%%

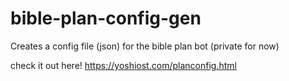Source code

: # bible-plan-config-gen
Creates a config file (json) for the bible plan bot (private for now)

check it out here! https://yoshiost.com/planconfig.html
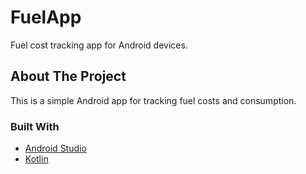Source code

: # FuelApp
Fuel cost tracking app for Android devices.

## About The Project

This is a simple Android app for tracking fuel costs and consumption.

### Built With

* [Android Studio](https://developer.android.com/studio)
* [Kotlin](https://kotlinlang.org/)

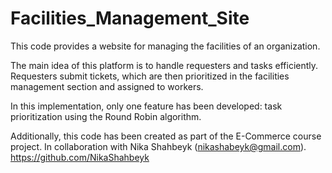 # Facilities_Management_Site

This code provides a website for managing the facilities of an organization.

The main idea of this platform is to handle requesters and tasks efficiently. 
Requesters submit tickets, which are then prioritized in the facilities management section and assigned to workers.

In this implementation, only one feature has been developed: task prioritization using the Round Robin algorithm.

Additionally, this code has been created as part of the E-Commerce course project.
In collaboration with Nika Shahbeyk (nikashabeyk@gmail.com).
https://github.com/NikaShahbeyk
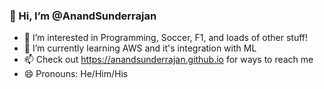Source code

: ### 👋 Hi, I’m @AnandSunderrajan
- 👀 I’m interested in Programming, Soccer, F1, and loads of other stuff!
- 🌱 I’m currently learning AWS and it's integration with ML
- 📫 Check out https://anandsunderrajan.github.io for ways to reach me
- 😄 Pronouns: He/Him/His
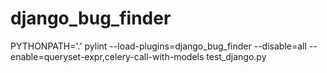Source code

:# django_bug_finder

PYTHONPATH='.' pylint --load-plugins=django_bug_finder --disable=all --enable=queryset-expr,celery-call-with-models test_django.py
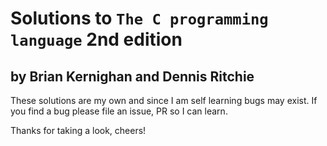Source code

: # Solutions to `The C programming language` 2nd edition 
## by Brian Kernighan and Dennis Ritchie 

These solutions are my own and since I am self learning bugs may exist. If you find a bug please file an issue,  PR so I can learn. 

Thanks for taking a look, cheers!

%%
%%

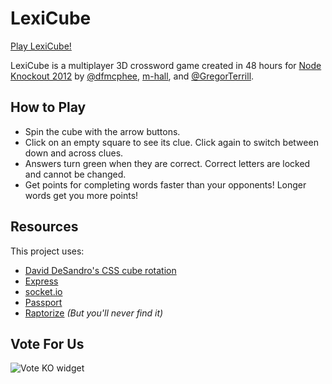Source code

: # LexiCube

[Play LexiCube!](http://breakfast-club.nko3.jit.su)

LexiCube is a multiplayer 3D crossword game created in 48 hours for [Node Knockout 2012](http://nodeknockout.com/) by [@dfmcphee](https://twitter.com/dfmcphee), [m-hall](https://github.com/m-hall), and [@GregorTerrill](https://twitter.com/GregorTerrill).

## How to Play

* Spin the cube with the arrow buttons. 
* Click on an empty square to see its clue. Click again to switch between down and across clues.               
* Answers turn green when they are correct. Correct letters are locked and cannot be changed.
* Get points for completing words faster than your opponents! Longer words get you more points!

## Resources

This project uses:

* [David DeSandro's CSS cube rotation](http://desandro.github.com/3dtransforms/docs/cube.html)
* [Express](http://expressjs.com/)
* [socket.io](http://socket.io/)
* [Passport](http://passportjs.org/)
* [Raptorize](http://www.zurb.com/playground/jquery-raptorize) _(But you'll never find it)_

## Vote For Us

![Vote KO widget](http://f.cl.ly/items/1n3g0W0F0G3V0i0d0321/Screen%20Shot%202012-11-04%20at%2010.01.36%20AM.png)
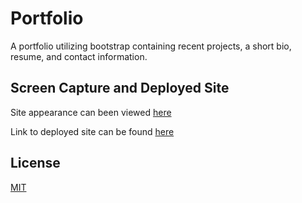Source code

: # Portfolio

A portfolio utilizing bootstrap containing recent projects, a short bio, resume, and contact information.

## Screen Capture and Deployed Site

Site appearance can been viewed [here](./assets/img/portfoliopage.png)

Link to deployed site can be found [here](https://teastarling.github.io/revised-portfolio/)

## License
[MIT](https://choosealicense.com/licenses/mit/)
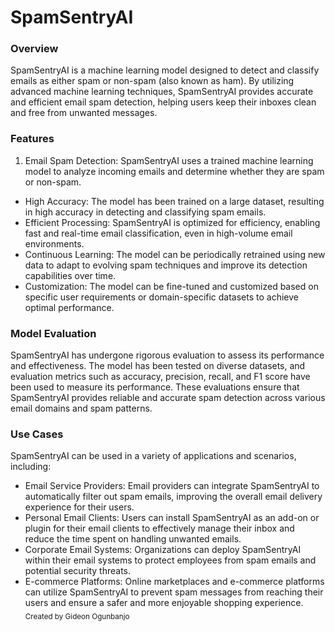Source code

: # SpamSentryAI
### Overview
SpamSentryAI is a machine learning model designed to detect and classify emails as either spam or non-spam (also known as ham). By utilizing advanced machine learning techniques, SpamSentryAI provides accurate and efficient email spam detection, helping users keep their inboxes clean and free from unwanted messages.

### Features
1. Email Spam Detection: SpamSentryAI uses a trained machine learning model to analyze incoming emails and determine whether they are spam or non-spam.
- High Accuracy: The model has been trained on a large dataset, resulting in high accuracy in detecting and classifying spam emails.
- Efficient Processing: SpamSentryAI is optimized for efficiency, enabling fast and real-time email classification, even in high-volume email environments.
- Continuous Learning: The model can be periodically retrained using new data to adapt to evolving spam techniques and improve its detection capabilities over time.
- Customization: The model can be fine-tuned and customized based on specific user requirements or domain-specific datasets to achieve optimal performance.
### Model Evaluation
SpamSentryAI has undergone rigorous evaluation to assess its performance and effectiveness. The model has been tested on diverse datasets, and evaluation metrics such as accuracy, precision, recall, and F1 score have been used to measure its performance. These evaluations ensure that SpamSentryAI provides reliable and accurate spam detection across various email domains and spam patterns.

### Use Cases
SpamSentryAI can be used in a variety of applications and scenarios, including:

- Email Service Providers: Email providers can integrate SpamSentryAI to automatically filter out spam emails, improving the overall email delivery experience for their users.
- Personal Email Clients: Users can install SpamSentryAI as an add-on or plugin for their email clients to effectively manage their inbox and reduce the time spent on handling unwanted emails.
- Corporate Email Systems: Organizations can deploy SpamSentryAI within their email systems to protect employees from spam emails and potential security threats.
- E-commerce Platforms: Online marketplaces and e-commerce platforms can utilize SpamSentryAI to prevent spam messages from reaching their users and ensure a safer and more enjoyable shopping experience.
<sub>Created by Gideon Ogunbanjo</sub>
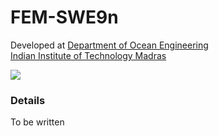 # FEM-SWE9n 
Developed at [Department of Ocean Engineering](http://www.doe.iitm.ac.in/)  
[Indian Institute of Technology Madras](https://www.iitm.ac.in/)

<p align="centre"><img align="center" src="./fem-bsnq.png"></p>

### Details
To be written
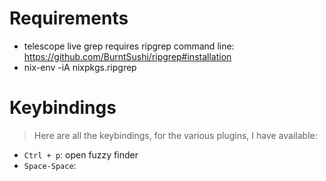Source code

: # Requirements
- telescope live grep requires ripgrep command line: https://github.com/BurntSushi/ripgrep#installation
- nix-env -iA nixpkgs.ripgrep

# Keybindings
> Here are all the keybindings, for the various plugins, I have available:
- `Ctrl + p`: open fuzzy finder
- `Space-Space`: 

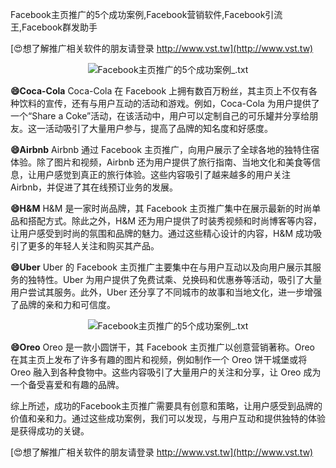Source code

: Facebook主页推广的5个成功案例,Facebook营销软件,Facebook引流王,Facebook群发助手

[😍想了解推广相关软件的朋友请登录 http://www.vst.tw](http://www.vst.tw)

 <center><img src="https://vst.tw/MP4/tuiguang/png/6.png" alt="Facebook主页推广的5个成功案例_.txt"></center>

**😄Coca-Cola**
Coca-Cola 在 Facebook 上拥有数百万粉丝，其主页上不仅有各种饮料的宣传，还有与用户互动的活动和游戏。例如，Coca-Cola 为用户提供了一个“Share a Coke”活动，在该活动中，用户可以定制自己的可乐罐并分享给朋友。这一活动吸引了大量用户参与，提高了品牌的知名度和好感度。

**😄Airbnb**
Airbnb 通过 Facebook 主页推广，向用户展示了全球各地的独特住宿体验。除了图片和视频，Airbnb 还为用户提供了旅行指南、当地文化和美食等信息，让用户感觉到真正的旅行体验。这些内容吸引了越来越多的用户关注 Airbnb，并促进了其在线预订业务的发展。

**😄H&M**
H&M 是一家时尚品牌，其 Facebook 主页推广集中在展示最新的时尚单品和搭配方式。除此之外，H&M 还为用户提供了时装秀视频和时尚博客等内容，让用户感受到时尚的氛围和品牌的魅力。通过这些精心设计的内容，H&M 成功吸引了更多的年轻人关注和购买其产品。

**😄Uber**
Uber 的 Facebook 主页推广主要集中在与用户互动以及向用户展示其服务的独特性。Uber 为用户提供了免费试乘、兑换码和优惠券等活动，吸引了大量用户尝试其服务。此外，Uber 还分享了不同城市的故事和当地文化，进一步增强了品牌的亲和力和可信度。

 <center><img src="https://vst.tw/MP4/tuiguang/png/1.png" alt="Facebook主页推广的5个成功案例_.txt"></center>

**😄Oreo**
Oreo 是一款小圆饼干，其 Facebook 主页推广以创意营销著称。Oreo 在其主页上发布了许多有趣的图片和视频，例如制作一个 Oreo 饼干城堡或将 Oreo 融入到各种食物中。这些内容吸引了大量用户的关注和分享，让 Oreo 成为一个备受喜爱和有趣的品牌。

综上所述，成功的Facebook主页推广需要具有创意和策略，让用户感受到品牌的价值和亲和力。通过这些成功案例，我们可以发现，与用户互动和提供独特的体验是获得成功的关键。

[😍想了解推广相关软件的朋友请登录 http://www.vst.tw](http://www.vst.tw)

%%
%%

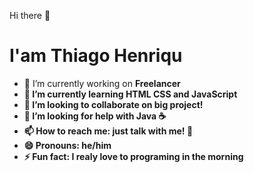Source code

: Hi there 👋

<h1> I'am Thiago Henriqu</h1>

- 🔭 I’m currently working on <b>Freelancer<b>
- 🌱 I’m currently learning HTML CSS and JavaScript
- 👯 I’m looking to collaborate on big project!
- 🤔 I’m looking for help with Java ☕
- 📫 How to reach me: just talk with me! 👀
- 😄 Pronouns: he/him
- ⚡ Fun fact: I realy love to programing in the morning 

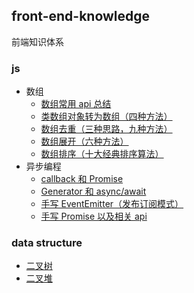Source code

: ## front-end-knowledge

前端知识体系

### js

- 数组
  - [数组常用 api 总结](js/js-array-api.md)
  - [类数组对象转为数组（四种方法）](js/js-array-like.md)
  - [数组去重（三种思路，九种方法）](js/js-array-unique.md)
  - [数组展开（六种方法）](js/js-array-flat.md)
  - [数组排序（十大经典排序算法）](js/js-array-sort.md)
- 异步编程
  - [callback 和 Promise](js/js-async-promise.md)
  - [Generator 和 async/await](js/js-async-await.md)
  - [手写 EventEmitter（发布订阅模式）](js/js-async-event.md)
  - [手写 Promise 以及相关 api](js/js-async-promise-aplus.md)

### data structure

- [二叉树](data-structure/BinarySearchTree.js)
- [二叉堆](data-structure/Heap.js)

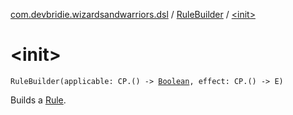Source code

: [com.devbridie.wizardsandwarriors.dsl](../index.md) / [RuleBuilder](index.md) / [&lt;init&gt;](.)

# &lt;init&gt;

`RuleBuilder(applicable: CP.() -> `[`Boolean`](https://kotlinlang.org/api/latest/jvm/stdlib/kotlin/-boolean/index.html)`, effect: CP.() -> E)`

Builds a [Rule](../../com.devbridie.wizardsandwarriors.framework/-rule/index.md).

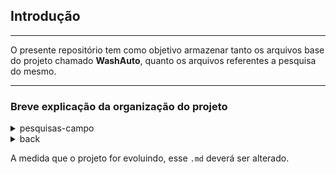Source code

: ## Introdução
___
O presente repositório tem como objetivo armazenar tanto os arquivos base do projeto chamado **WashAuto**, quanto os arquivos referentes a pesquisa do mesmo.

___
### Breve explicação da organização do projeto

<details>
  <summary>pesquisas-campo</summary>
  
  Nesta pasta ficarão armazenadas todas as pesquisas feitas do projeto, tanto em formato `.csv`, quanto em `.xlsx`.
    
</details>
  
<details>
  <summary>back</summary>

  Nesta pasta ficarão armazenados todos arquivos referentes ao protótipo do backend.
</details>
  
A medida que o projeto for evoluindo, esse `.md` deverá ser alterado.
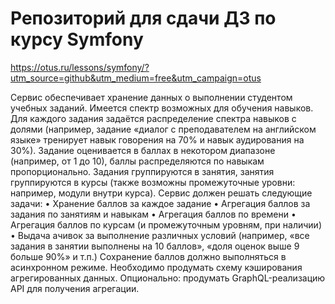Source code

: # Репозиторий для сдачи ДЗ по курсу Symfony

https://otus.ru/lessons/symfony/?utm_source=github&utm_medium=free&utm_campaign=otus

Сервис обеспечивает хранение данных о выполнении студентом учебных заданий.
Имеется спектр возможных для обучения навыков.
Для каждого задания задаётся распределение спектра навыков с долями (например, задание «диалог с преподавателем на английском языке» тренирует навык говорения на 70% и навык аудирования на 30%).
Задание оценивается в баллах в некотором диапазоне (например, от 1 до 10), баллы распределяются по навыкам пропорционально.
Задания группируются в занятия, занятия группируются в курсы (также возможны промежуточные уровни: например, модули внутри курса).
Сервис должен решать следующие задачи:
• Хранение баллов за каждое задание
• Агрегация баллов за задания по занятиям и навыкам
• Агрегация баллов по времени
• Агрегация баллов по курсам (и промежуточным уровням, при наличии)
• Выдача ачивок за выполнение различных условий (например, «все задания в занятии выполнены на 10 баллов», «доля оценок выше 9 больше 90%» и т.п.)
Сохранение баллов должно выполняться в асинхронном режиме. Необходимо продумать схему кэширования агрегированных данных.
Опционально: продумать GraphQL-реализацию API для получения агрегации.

%%

▸ ASSIGNMENT: Look through the data above and report every line in which "RuleBuilder" appears.

▸ ANSWER FOR THE TASK:
: [com.devbridie.wizardsandwarriors.dsl](../index.md) / [RuleBuilder](index.md) / [&lt;init&gt;](.)
`RuleBuilder(applicable: CP.() -> `[`Boolean`](https://kotlinlang.org/api/latest/jvm/stdlib/kotlin/-boolean/index.html)`, effect: CP.() -> E)`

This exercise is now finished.